More Than a Store

More Than a Store

Salt & Light is more than a store. 

Now, you won’t see it when you walk into Salt & Light.  No, when you walk in you will see a store.  We have clothing, shoes, furniture, and households.  There is a changing room in the back.  There are cash registers upfront.  We have groceries, fresh produce, frozen items, and awesome sales every day.  There are dozens of staff and volunteers here to serve you as you make your purchases.  We are a store that’s open for everyone.  That you can clearly see.  And we need you to shop. 

 

Our store is here to serve you.  It’s also here to serve us.  See, at our core, we are a ministry.  Our desire is to share God’s love by fighting poverty and its damaging harmful effects on individuals, generations, and society as a whole.  We do this by empowering people with new and fresh opportunities that lead to lasting change.  Our desire is to see people become the people God desires them to be.  They then bring change to their family line and to the community they reside in.  The store is where this happens. 

 

Salt & Light is a training ground.

Poverty is a complex creature and fighting it one must take a multifaceted approach.  One way we do this is by opening up opportunities, like vocational training and education.  The prospect for on-the-job training here is huge and the possibilities continue to grow!

  • Administration/office
  • Dispatch
  • Clothing processors
  • Retail
  • Grocery
  • Customer service
  • Warehouse
  • Professional internships
  • Merchandising
  • Delivery

In each of these departments, one can learn a variety of skills.  Teamwork, problem-solving, self-management, and computer skills are just a few examples.  Non for profit groups, schools, and even churches have found this to be true and use Salt & Light as a safe place to train the people they work with. 

People also come to us on their own initiative seeking help.  We call the people we work with directly “participants” as opposed to “recipients” or “clients.”  Participants fill out and keep their own schedule, they clock in, they work as a team, and they work (really hard).  Our participants gain useful skills and vital self-confidence through daily encouragement.  

Salt & Light restores dignity.

Our participants are called so because they are actively engaged in meeting their own needs.  Participants earn minimum wage in store credit an hour and can earn up to twenty hours a month.  With that, they can choose what food they will put on their table or even which table they are going to put in their home.

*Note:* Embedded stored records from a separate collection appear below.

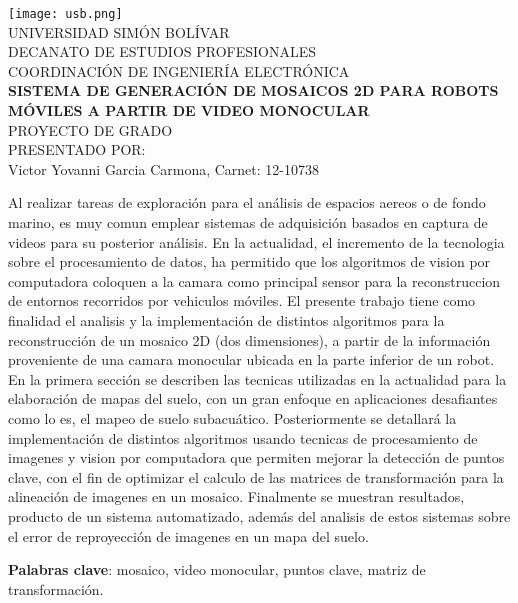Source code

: \begin{titlepage}
    \begin{center}

        \texttt{[image: usb.png]} \\
        \textsc {\large UNIVERSIDAD SIMÓN BOLÍVAR} \\
        \textsc{DECANATO DE ESTUDIOS PROFESIONALES\\
        COORDINACIÓN DE INGENIERÍA ELECTRÓNICA}\\
        \textbf{SISTEMA DE GENERACIÓN DE MOSAICOS 2D PARA ROBOTS MÓVILES A PARTIR DE VIDEO MONOCULAR} \\
        PROYECTO DE GRADO \\
        PRESENTADO POR: \\
        Victor Yovanni Garcia Carmona, Carnet: 12-10738

    \end{center}
\abstract
{
    Al realizar tareas de exploración para el análisis de espacios aereos o de fondo marino, es muy comun emplear sistemas de adquisición basados en captura de videos para su posterior análisis. En la actualidad, el incremento de la tecnologia sobre el procesamiento de datos, ha permitido que los algoritmos de vision por computadora coloquen a la camara como principal sensor para la reconstruccion de entornos recorridos por vehiculos móviles. El presente trabajo tiene como finalidad el analisis y la implementación de distintos algoritmos para la reconstrucción de un mosaico 2D (dos dimensiones), a partir de la información proveniente de una camara monocular ubicada en la parte inferior de un robot. En la primera sección se describen las tecnicas utilizadas en la actualidad para la elaboración de mapas del suelo, con un gran enfoque en aplicaciones desafiantes como lo es, el mapeo de suelo subacuático. Posteriormente se detallará la implementación de distintos algoritmos usando tecnicas de procesamiento de imagenes y vision por computadora que permiten mejorar la detección de puntos clave, con el fin de optimizar el calculo de las matrices de transformación para la alineación de imagenes en un mosaico. Finalmente se muestran resultados, producto de un sistema automatizado, además del analisis de estos sistemas sobre el error de reproyección de imagenes en un mapa del suelo.
    
}

\noindent \begin{small} \textbf{Palabras clave}: mosaico, video monocular, puntos clave, matriz de transformación. 
\end{small}
	
\clearpage
{}

\end{titlepage}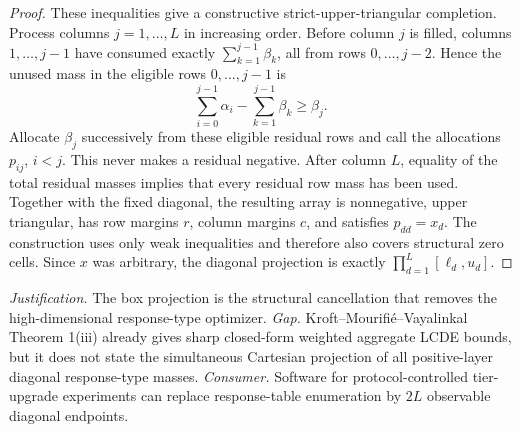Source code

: \documentclass{article}
\begin{document}
\begin{proof}
These inequalities give a constructive strict-upper-triangular completion.  Process columns \(j=1,\ldots,L\) in increasing order.  Before column \(j\) is filled, columns \(1,\ldots,j-1\) have consumed exactly \(\sum_{k=1}^{j-1}\beta_k\), all from rows \(0,\ldots,j-2\).  Hence the unused mass in the eligible rows \(0,\ldots,j-1\) is
\[
 \sum_{i=0}^{j-1}\alpha_i-
 \sum_{k=1}^{j-1}\beta_k
 \ge \beta_j.
\]
Allocate \(\beta_j\) successively from these eligible residual rows and call the allocations \(p_{ij}\), \(i<j\).  This never makes a residual negative.  After column \(L\), equality of the total residual masses implies that every residual row mass has been used.  Together with the fixed diagonal, the resulting array is nonnegative, upper triangular, has row margins \(r\), column margins \(c\), and satisfies \(p_{dd}=x_d\).  The construction uses only weak inequalities and therefore also covers structural zero cells.  Since \(x\) was arbitrary, the diagonal projection is exactly \(\prod_{d=1}^{L}[\ell_d,u_d]\).
\end{proof}
\par\smallskip\noindent \textit{Justification.} The box projection is the structural cancellation that removes the high-dimensional response-type optimizer. \textit{Gap.} Kroft--Mourifi\'e--Vayalinkal Theorem 1(iii) already gives sharp closed-form weighted aggregate LCDE bounds, but it does not state the simultaneous Cartesian projection of all positive-layer diagonal response-type masses. \textit{Consumer.} Software for protocol-controlled tier-upgrade experiments can replace response-table enumeration by \(2L\) observable diagonal endpoints.
\end{document}
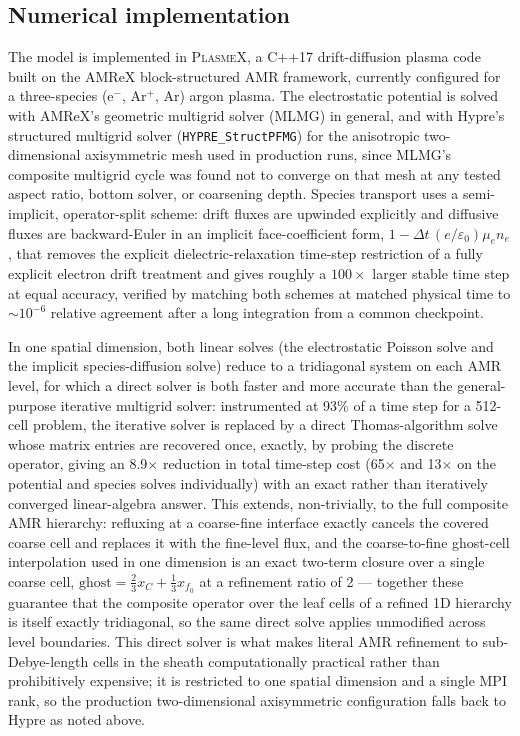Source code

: \subsection{Numerical implementation}
\label{sec:methods-numerical}

The model is implemented in \textsc{PlasmeX}, a C++17 drift-diffusion
plasma code built on the AMReX block-structured AMR framework, currently
configured for a three-species (e$^-$, Ar$^+$, Ar) argon plasma. The
electrostatic potential is solved with AMReX's geometric multigrid solver
(MLMG) in general, and with Hypre's structured multigrid solver
(\texttt{HYPRE\_StructPFMG}) for the anisotropic two-dimensional
axisymmetric mesh used in production runs, since MLMG's composite
multigrid cycle was found not to converge on that mesh at any tested
aspect ratio, bottom solver, or coarsening depth. Species transport uses a
semi-implicit, operator-split scheme: drift fluxes are upwinded explicitly
and diffusive fluxes are backward-Euler in an implicit face-coefficient
form, $1 - \Delta t\,(e/\varepsilon_0)\mu_e n_e$, that removes the explicit
dielectric-relaxation time-step restriction of a fully explicit electron
drift treatment and gives roughly a $100\times$ larger stable time step at
equal accuracy, verified by matching both schemes at matched physical time
to $\sim10^{-6}$ relative agreement after a long integration from a common
checkpoint.

In one spatial dimension, both linear solves (the electrostatic Poisson
solve and the implicit species-diffusion solve) reduce to a tridiagonal
system on each AMR level, for which a direct solver is both faster and more
accurate than the general-purpose iterative multigrid solver: instrumented
at 93\% of a time step for a 512-cell problem, the iterative solver is
replaced by a direct Thomas-algorithm solve whose matrix entries are
recovered once, exactly, by probing the discrete operator, giving an
8.9$\times$ reduction in total time-step cost (65$\times$ and 13$\times$ on
the potential and species solves individually) with an exact rather than
iteratively converged linear-algebra answer. This extends, non-trivially,
to the full composite AMR hierarchy: refluxing at a coarse-fine interface
exactly cancels the covered coarse cell and replaces it with the fine-level
flux, and the coarse-to-fine ghost-cell interpolation used in one dimension
is an exact two-term closure over a single coarse cell,
$\mathrm{ghost} = \tfrac23 x_C + \tfrac13 x_{f_0}$ at a refinement ratio of
2 --- together these guarantee that the composite operator over the leaf
cells of a refined 1D hierarchy is itself exactly tridiagonal, so the same
direct solve applies unmodified across level boundaries. This direct solver
is what makes literal AMR refinement to sub-Debye-length cells in the
sheath computationally practical rather than prohibitively expensive; it is
restricted to one spatial dimension and a single MPI rank, so the
production two-dimensional axisymmetric configuration falls back to Hypre
as noted above.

They provide what they need by their own efforts.  That’s something that many are robbed of in most poverty alleviation efforts.  Though done with the best of intentions, when one in need is handed something without any costs, week after week, it is unintentionally communicated that they have nothing to offer.  We have found that free is actually costly.  It demands the recipient pay with dignity.  We fight poverty with dignity.    

Our participants are meeting their needs.  Their spirit is refreshed as they do so.

We also work with many people who may never find work outside of Salt & Light.  Disabilities limit their job choices.  They don’t lack resources as much as they lack purpose, yet another form of poverty.  Salt & Light meets this need as well.  You can see it in the eyes of “the least of these” when they proudly say, “I work for Salt & Light!”

Salt & Light is a community. 

When you walk into our store, you might not see at first glance that we are more than a store.  But if you listen, you might hear it:  “This is my home away from home.” 

I’ve never heard, “This is my happy place…” at a big box retail store.  Here at Salt & Light, if I’ve heard it once, I’ve heard it a thousand times – “this is my family.”  This truly is a place where community happens and not just for our participants.  Customers, donors, staff, and volunteers have found this place to be their place.  Why?  At our core, if we are anything, we are relational. 

We have found that lasting change happens at the relational level.  According to Dr. Thomas Sowell, isolation is a major contributing factor to the poverty problem.  People in poverty lack strong social networks and/or they don’t have the same access to knowledge or methodologies that other “successful” groups have.  Doing life together opens up a new world with new possibilities. 

More simple than that, people are more open to helping a friend than they are a stranger.  You might not cross a street for a stranger…you’ll move mountains for a friend.  And, yes, even a struggling person needs to trust the one who is trying to help.  A cold handout won’t change the world.  Love will.  We are relational.   

And that’s what makes this place unique. 

Jesus said it: “By this everyone will know you are my disciples if you love one another.”  You can’t buy that in a store. He can’t merchandise that. You can’t even teach that in customer service. And that’s why we are not just a store.  We are Salt & Light.